The project had narrowly been granted permission on the condition that the flats were built exactly as they were shown in all of the drawings submitted for Planning Permission – an obvious, but important detail.
It then came to light that a mistake had been made on one of the drawings: although the height of the proposed was correct, the neighbouring flats were shown as as taller; when in reality, the ridge of the proposed flats would sit higher than next door.
This mistake was admitted by the developer themselves – but it shot them in the foot.
Since the proposed flatscould not be built exactly as they were shown in the drawings submitted for Planning Permission, as prescribed by the condition, the council revoked their decision and refused appeal.
This does might seem a harsh reaction to an honest mistake.
- The developer was transparent in declaring their mistake
- And legally speaking, it had always been the case that the proposed flatscould not be built exactly as they were shown in all of the drawings, as the drawings contradicted each other; thus, it was always impossible to comply with this condition all along.
The developer challenged the decision at High Court and argued that the planning conditions did not dictate the relationship of the proposed to the existing; but the High Court judged that without a note to suggest otherwise, the drawing was misleading enough for planning consent to be revoked.
One might read this as a warning that we, as architects, need to make sure that what we show on our drawings is accurate and consistent, but it might also be taken to mean that presenting applications with minimal detail might be more of a reliable way of securing Planning Permission.
Contentious decisions walk a thin line through the UK Planning system, and an approval that boils down to technicality merely encourages applicants to provide information that is as vague and minimal as possible. This both makes the Planners’ life more difficult, and encourages poor quality design and design presentation, which surely can’t be a good thing?

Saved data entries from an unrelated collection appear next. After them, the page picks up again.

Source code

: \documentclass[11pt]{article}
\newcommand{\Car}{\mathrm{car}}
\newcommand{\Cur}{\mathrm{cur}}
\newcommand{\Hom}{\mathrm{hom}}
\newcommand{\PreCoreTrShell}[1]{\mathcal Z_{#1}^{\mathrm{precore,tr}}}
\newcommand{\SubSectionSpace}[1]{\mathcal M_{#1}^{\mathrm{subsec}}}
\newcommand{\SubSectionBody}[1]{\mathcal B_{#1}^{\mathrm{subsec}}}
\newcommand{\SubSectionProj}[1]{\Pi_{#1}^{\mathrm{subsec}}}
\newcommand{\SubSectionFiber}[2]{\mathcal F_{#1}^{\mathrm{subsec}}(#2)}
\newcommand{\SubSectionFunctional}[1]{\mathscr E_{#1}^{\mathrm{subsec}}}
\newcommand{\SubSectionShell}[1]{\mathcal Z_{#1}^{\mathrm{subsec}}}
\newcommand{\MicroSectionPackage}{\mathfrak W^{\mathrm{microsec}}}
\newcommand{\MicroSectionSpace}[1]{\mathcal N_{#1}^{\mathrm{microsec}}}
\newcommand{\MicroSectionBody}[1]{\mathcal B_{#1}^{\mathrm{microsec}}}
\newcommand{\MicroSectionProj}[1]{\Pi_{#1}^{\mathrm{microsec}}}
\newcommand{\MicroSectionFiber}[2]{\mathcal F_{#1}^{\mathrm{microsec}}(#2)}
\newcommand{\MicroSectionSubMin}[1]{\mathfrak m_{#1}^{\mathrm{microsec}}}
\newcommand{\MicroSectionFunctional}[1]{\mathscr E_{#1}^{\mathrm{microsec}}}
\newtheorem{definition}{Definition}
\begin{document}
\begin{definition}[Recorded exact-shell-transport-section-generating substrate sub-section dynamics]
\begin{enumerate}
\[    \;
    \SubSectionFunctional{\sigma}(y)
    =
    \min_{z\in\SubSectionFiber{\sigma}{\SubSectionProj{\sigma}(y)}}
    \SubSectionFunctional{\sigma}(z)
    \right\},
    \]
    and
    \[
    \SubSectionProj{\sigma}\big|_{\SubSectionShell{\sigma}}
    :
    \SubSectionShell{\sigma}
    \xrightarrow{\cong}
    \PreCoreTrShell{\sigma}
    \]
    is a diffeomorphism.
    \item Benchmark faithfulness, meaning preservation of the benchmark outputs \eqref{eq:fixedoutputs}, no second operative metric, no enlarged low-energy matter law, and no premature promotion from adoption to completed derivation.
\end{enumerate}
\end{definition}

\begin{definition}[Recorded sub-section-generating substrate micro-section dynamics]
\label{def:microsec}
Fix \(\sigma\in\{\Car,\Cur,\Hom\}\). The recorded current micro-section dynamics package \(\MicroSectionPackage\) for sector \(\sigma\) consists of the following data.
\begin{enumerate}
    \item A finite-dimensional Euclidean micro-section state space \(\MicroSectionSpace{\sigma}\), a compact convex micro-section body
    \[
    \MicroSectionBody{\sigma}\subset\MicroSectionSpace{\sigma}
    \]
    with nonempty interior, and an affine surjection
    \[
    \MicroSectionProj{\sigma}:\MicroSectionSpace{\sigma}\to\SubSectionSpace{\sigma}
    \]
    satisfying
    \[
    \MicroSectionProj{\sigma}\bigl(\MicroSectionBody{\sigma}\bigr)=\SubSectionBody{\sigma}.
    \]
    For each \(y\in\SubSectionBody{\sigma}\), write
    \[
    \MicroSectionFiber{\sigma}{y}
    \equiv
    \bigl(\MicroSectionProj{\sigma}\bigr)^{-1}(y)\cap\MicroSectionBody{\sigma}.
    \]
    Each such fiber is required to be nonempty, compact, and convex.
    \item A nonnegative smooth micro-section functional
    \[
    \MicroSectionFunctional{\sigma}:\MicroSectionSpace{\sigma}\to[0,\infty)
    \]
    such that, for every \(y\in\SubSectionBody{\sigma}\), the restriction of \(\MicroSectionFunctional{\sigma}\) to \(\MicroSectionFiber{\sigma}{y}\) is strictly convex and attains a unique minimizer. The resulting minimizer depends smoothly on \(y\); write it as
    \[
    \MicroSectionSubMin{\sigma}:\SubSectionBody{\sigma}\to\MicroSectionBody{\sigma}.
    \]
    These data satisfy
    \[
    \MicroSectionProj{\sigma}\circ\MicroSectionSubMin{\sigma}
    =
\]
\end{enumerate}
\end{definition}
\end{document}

It’s a difficult one – it can’t be denied that the judgement was actually correct, in that you can’t take away the ability of the Planning Authority to withdraw an approval if they find that the submitted information was incorrect in a material way; but the unintended consequence of such judgements is to encourage less clear and comprehensive Planning documentation, which will make the Planners’ lives more difficult and inevitably lead to an increase in the number of ‘bad’ planning decisions.